Map of Port Chicago now






Maps of Bay Point / Port Chicago then


A strange chunk of land, estranged from its history, with stories fenced

off into forgoten-ness. This crazy world with forces attempting to save

artifacts that no one knows the relevance yet no capital to follow up

these dreams, we can only write and tell stories of grander times. So

goes this town of Port Chicago.

Transfer of land holdings. First the Chupcan tribe of the Bay Area Miwok

walked. Am not seeing the title of this location during the Mexican

Rancho days, it appears wedged between Rancho Monte del Diablo (concord)

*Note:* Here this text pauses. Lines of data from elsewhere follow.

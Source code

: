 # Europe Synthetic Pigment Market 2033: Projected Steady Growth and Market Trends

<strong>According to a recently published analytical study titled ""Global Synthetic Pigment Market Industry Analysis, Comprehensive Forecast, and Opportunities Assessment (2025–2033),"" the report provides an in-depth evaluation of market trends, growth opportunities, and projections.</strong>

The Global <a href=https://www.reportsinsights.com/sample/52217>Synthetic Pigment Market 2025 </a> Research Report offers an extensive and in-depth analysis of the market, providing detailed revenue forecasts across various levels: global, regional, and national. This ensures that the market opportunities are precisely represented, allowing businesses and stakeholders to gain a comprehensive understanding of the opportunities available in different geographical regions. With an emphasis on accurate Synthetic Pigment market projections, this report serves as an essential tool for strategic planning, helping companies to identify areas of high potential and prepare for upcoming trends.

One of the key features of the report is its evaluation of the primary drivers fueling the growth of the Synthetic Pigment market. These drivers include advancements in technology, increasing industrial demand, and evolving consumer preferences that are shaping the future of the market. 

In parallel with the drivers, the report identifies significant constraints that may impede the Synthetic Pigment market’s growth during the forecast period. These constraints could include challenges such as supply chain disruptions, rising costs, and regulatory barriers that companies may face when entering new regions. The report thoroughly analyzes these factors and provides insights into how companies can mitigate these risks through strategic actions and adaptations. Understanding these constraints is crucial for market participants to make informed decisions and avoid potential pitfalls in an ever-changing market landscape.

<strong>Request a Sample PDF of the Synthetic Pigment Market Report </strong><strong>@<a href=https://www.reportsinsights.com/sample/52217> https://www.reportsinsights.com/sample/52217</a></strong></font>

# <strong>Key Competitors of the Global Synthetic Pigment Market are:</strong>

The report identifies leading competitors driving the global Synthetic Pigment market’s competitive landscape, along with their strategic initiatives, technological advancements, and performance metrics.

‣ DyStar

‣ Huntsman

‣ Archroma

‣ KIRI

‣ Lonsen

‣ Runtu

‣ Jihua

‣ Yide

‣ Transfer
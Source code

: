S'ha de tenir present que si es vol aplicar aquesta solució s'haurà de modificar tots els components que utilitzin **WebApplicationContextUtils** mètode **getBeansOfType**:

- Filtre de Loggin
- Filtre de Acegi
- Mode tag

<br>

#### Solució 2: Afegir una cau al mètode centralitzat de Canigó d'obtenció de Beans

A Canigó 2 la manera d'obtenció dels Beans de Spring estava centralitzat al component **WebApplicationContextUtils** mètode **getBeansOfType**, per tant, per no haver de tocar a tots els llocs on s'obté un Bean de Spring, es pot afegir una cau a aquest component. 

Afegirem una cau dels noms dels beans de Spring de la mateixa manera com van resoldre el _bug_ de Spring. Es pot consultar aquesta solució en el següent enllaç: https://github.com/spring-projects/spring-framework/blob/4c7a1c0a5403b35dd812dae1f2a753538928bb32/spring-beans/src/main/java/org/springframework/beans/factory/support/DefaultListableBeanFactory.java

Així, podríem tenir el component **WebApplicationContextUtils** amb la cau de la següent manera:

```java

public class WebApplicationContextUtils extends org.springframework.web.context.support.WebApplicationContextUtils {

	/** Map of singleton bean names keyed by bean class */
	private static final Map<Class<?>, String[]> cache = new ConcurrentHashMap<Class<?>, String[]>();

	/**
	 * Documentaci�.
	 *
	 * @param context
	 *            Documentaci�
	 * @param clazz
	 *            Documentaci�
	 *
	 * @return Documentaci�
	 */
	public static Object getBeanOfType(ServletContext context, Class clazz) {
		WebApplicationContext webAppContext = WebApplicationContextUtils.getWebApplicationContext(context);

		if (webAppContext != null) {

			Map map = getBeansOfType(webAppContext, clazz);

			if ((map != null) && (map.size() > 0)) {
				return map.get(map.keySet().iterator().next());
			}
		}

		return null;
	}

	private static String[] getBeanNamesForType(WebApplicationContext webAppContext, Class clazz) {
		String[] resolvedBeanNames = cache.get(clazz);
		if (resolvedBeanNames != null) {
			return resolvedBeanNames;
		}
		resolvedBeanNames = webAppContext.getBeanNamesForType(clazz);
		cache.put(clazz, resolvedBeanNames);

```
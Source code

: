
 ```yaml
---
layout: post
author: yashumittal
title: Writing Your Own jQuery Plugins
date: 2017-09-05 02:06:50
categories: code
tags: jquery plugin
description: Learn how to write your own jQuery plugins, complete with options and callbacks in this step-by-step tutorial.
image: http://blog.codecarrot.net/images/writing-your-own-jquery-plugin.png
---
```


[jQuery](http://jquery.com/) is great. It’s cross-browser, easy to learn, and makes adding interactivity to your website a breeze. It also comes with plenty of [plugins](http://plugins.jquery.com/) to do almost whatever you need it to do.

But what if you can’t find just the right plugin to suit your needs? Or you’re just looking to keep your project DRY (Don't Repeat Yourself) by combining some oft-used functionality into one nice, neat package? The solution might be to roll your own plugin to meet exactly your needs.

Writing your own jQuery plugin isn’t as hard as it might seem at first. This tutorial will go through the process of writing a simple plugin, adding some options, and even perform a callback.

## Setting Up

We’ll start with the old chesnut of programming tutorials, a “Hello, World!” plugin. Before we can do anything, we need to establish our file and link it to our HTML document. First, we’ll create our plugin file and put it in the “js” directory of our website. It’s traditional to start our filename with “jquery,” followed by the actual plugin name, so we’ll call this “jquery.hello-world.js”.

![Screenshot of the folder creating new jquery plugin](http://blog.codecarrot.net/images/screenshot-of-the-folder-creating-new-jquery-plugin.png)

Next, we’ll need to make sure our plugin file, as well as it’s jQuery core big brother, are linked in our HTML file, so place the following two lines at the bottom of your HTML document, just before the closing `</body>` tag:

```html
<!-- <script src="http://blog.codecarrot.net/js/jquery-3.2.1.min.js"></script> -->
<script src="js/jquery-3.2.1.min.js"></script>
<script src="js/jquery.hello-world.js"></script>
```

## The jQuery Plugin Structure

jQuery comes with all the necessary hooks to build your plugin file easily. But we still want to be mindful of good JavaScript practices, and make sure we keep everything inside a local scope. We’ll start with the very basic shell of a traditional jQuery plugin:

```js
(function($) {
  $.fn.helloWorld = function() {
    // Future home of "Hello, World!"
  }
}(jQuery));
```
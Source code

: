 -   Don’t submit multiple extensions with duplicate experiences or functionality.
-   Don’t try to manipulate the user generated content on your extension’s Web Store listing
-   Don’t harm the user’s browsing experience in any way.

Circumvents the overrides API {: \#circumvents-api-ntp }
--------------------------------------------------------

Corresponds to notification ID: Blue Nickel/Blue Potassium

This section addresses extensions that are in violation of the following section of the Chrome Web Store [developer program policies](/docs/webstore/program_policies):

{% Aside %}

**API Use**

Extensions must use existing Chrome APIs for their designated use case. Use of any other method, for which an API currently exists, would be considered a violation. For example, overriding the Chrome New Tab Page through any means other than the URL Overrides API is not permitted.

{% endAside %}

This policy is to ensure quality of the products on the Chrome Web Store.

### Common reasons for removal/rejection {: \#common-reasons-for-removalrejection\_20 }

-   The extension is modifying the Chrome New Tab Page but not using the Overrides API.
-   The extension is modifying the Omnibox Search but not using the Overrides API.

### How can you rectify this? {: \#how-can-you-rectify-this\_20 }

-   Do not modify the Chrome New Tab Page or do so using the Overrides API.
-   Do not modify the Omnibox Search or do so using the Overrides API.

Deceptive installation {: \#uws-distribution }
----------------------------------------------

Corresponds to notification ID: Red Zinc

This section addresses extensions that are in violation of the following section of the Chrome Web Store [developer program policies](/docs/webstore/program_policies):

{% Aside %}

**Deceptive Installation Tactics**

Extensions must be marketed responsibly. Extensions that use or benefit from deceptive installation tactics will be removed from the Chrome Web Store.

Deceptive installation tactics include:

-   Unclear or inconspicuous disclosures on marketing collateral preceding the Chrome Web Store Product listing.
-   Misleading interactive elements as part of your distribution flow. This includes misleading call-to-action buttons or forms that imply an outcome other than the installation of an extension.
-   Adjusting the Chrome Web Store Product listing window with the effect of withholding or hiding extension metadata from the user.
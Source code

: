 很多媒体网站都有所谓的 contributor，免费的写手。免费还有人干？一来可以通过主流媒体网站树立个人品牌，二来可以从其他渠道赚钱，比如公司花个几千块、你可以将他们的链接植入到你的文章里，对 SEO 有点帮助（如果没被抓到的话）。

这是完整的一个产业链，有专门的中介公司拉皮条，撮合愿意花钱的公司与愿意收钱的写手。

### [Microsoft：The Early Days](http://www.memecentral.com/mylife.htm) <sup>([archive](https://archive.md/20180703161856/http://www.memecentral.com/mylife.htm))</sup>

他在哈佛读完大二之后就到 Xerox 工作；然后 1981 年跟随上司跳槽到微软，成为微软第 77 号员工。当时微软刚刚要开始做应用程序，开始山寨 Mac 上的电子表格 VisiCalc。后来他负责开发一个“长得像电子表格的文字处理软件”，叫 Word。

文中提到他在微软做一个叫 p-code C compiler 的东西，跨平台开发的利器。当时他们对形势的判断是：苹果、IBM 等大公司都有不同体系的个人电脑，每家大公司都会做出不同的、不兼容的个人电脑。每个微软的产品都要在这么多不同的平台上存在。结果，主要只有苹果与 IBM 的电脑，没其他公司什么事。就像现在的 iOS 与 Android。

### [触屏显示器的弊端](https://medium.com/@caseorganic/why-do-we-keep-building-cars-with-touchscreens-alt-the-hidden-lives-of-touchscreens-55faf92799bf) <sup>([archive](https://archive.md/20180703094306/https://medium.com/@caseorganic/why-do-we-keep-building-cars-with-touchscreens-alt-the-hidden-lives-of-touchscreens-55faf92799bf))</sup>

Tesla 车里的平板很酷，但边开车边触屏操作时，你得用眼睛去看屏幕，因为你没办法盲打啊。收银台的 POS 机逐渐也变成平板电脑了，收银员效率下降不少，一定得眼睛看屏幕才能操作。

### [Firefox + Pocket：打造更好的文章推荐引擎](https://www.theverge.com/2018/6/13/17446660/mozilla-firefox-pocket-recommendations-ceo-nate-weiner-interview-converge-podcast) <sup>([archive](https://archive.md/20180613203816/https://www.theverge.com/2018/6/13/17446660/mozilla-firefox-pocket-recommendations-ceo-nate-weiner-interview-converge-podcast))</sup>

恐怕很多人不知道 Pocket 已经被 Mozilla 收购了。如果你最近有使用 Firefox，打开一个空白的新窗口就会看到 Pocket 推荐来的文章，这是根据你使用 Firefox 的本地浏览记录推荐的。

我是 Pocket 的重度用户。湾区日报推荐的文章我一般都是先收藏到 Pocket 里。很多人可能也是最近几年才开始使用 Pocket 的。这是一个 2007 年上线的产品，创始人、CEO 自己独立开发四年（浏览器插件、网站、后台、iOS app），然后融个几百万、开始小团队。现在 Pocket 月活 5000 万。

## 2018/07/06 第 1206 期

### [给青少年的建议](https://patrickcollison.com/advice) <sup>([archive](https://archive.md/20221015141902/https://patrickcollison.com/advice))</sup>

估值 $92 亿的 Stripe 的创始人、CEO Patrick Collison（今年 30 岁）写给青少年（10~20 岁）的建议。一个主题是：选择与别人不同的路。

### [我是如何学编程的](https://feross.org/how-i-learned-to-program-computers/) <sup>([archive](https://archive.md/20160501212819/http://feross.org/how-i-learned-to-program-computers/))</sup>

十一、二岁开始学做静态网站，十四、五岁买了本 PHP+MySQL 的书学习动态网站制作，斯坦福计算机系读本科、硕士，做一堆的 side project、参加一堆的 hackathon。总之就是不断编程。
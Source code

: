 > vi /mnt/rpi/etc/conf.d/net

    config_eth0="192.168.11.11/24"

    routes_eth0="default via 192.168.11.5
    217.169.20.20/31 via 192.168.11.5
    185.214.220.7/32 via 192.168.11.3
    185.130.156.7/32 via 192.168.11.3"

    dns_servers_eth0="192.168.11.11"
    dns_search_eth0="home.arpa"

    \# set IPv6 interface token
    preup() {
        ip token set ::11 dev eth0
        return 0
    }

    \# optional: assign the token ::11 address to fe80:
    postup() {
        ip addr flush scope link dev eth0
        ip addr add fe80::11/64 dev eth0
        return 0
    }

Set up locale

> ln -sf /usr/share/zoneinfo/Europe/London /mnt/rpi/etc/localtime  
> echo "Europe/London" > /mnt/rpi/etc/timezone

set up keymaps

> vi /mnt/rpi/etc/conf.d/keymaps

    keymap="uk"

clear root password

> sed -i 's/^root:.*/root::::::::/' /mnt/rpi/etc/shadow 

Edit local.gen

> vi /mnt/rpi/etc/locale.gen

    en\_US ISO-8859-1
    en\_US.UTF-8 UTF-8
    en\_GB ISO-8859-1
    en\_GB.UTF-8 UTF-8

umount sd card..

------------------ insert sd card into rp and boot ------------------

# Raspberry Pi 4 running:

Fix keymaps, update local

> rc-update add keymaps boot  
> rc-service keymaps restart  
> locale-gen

and Rancho Los Medanos. Then, the Americans moved into the area. While

boats were carrying cargo up and down Walnut and Grayson Creeks, while

the hamlet of Pacheco was continuously flooding and people were packing

up and moving to the town of Todos Santos / Drunken Indian / Concord (I

like Drunken Indian the best), this area, then known as Seal Bluff, was

being sporadically inhabited by new immigrants.

As with most areas of Contra Costa County, checkered regions of these
areas were company towns, and to do justice to the history, neglecting
the companies' and the industries' involvements would be sacreligious.
In the 1890's, Santa FE and Southern Pacific Railroads laid track
through this land. Also during this decade, Copper King Mines Ltd.
set up a smelter here, running its hand through hundreds of tons of
copper, silver, and gold ore but the company quickly folded.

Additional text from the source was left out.